A Few Sandwiches Short Of A Picnic
Luxon offers Marmite-based solutions as Seymour hides from Erica Stanford.
You're like Marmite
Fickle to me
Mixed reception
No one can agree
Still so salty
Darkest energy
Think you're special
But you're no match for me
Song by Porij.
Morena, let’s not beat about the bush this morning, shall we? You and I both know we’re not here to discuss cornflakes, poached eggs, or buttered toast.
We’re here for one thing only: sandwiches, marmite ones, possibly with an apple, and for goodness sake, don’t mention David Seymour’s disastrous school lunches.

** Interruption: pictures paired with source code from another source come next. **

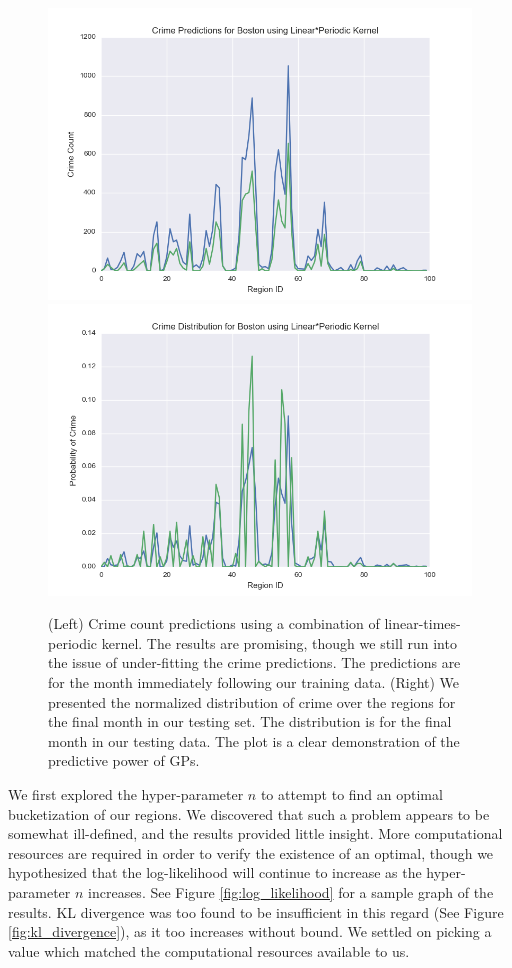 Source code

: \documentclass[letterpaper, 11 pt, conference]{ieeeconf}  %
\begin{document}
\begin{figure}
\centering
\includegraphics[scale=0.2]{predicted_lin_per_count}
\includegraphics[scale=0.2]{predicted_dist_lin_per_count}
\caption{(Left) Crime count predictions using a combination of linear-times-periodic kernel. The results are promising, though we still run into the issue of under-fitting the crime predictions. The predictions are for the month immediately following our training data. (Right) We presented the normalized distribution of crime over the regions for the final month in our testing set. The distribution is for the final month in our testing data. The plot is a clear demonstration of the predictive power of GPs.}
\label{fig:predictive_results_boston}
\end{figure}

We first explored the hyper-parameter $n$ to attempt to find an optimal bucketization of our regions. We discovered that such a problem appears to be somewhat ill-defined, and the results provided little insight. More computational resources are required in order to verify the existence of an optimal, though we hypothesized that the log-likelihood will continue to increase as the hyper-parameter $n$ increases. See Figure \ref{fig:log_likelihood} for a sample graph of the results. KL divergence was too found to be insufficient in this regard (See Figure \ref{fig:kl_divergence}), as it too increases without bound. We settled on picking a value which matched the computational resources available to us. 
\end{document}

Of course, that was Christopher Luxon’s response to the news that said lunches were found to be not only gross, inappropriate for students' dietary requirements, late, or not being eaten, but also leaching god knows what chemicals into the food as the packaging started to merge with it, presumably in some vain hope of improving its nutritional qualities.
As reported by RNZ yesterday, in 'Collective nightmare': School lunches with melted plastic investigated, the Murchison Area School was provided with lunches in which the packaging melted into the food. Yummy.
Jokes aside, would you want your kids or mokopuna eating this just so that Seymour can save a few bucks?
Perhaps some context. The move to Seymour’s favoured lunch provider was on target last October to save $130m a year, although saying it was on target then doesn’t really mean much as it hadn’t even started. I’m guessing all those replacement pita pits, pies, and pizzas that schools are resorting to aren’t free.
On the other hand, the break fees from Nicola Willis’ tantrum, during which she stamped her feet and tore up the contract for the new ferries from Hyundai, the company that, as reported on 1 News last night, will probably end up providing them anyway, but presumably at a greater cost and/or for an inferior solution, were $300m.
So, to put it another way, our children have to eat this garbage for two and a half years to cover the costs of Nicola Willis’ petulant actions in cancelling a contract that never should have been broken.